My last column was about some of the many euphemisms we invoke in 21st-century life. Obviously, I was compelled for brevity’s sake to leave many qualified examples off the list.
Nevertheless, I reserved a special one for today, one of my very favorite euphemisms: outside the box.
Don’t you long for the days when everyone in marketing and advertising didn’t hitch their wagons or stake their claims to outside-the-box thinking? I sure as hell do. I’m sick to death of talking with young marketing executives half my age who think they hold the patent on innovation just because they have all the latest apps on their smartphones.
Indeed, on the welcome page of brothersinstein.com is a short list of promises we’ll never make. Last (but not least) on the list is this one:
“We’ll never describe our thinking as outside-the-box because outside the box is precisely where you’ll find all of the brand clutter currently produced by all of the self-professed, outside-the-box thinkers who can’t even distinguish their own brands, let alone yours.”
Now try this exercise: Visit the top five online marketing and/or media agencies -- you decide who makes the cut. Copy the mission statement from each, strip any brand IDs from them, print them out on individual strips of paper and toss them into a hat. Give ‘em a good stir, pull them out one by one and try to match the mission statements with the agency names. Can’t do it? Me neither.
I can, however, count on the fingers of one hand the number of people I’ve known in my 59+ years who’ve thought consistently outside the box. Yet somehow every marketing, advertising and media agency in the world is full of them -- at least until you meet them. Seems to me that the most consistently innovative folks at the agencies are all in business development, and they’re all way too busy to work on any actual clients accounts.
And no one in advertising -- especially the top executives -- can recite their own agency’s mission statement. No one. That’s because all of the agency mission statements are purely interchangeable and thoroughly nondescript -- by design.
Some years ago at an industry cocktail event, I insulted an agency executive (a frequent habit of mine, especially when I ingest too much caffeine or alcohol) when I made an off-color remark about how anyone who expects innovation from their agency should immediately look elsewhere. Admittedly, that was long before the entire industry repositioned itself just outside the box, and well before the entire industry was taken over by people way too young to remember the Mad Men they now long to emulate.

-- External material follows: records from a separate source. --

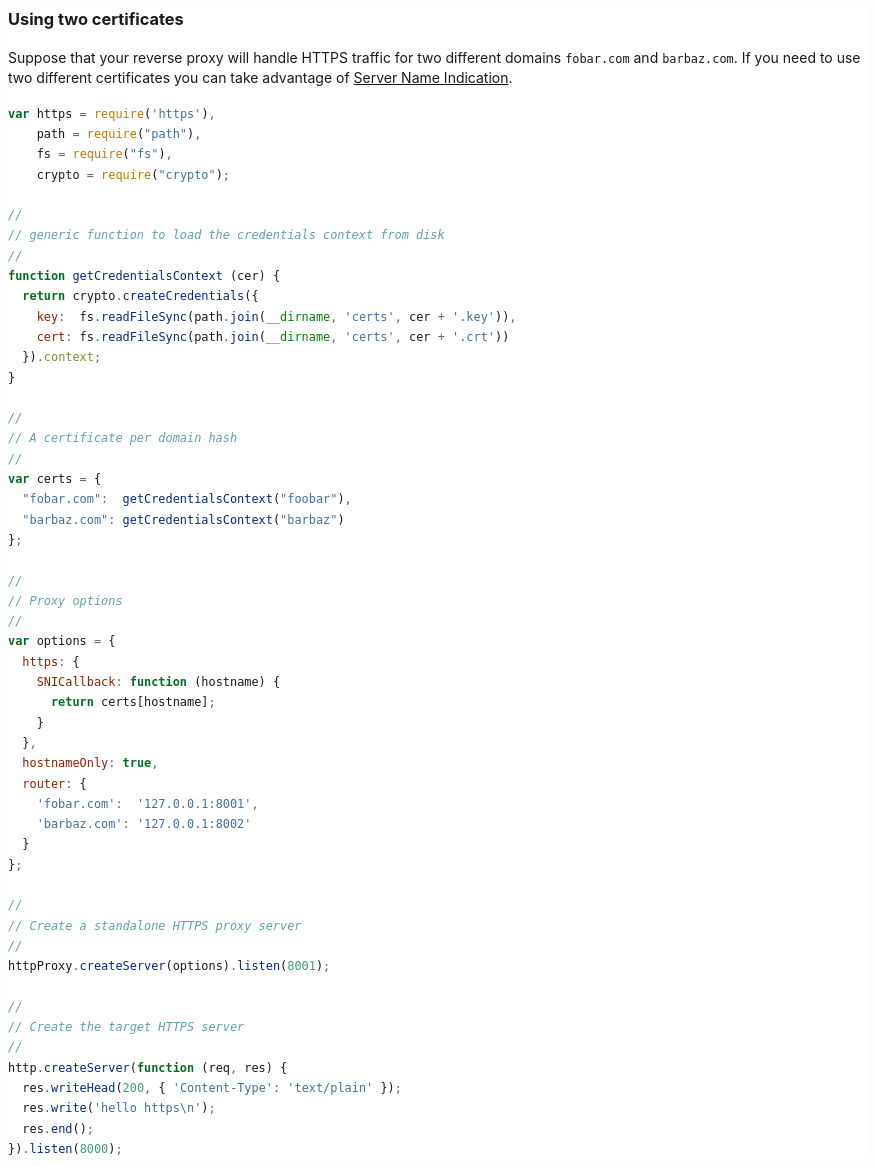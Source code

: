 ### Using two certificates

Suppose that your reverse proxy will handle HTTPS traffic for two different domains `fobar.com` and `barbaz.com`.
If you need to use two different certificates you can take advantage of [Server Name Indication](http://en.wikipedia.org/wiki/Server_Name_Indication).

``` js
var https = require('https'),
    path = require("path"),
    fs = require("fs"),
    crypto = require("crypto");

//
// generic function to load the credentials context from disk
//
function getCredentialsContext (cer) {
  return crypto.createCredentials({
    key:  fs.readFileSync(path.join(__dirname, 'certs', cer + '.key')),
    cert: fs.readFileSync(path.join(__dirname, 'certs', cer + '.crt'))
  }).context;
}

//
// A certificate per domain hash
//
var certs = {
  "fobar.com":  getCredentialsContext("foobar"),
  "barbaz.com": getCredentialsContext("barbaz")
};

//
// Proxy options
//
var options = {
  https: {
    SNICallback: function (hostname) {
      return certs[hostname];
    }
  },
  hostnameOnly: true,
  router: {
    'fobar.com':  '127.0.0.1:8001',
    'barbaz.com': '127.0.0.1:8002'
  }
};

//
// Create a standalone HTTPS proxy server
//
httpProxy.createServer(options).listen(8001);

//
// Create the target HTTPS server
//
http.createServer(function (req, res) {
  res.writeHead(200, { 'Content-Type': 'text/plain' });
  res.write('hello https\n');
  res.end();
}).listen(8000);

```


[0]: http://nodejitsu.com
[1]: https://github.com/nodejitsu/node-http-proxy/blob/master/examples/websocket/websocket-proxy.js
[2]: https://github.com/nodejitsu/node-http-proxy/blob/master/examples/http/proxy-https-to-http.js
[3]: https://github.com/nodejitsu/node-http-proxy/tree/master/examples
[4]: http://www.ietf.org/rfc/rfc2616.txt
[5]: http://socket.io
[6]: http://github.com/nodejitsu/node-http-proxy/issues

But just as there is no profanity when everyone and everything is profane, there is no outside the box when everyone is outside the box. In today’s phantasmagorical world of marketing platitudes and euphemisms, outside-the-box thinking actually describes the exact opposite: inside-the-box thinking.
Worse, we’ve all but lost any ability to distinguish between the two -- a vestigial function at best, since there no longer seems to be any reasonable institutional demand for anyone who actually thinks outside the box.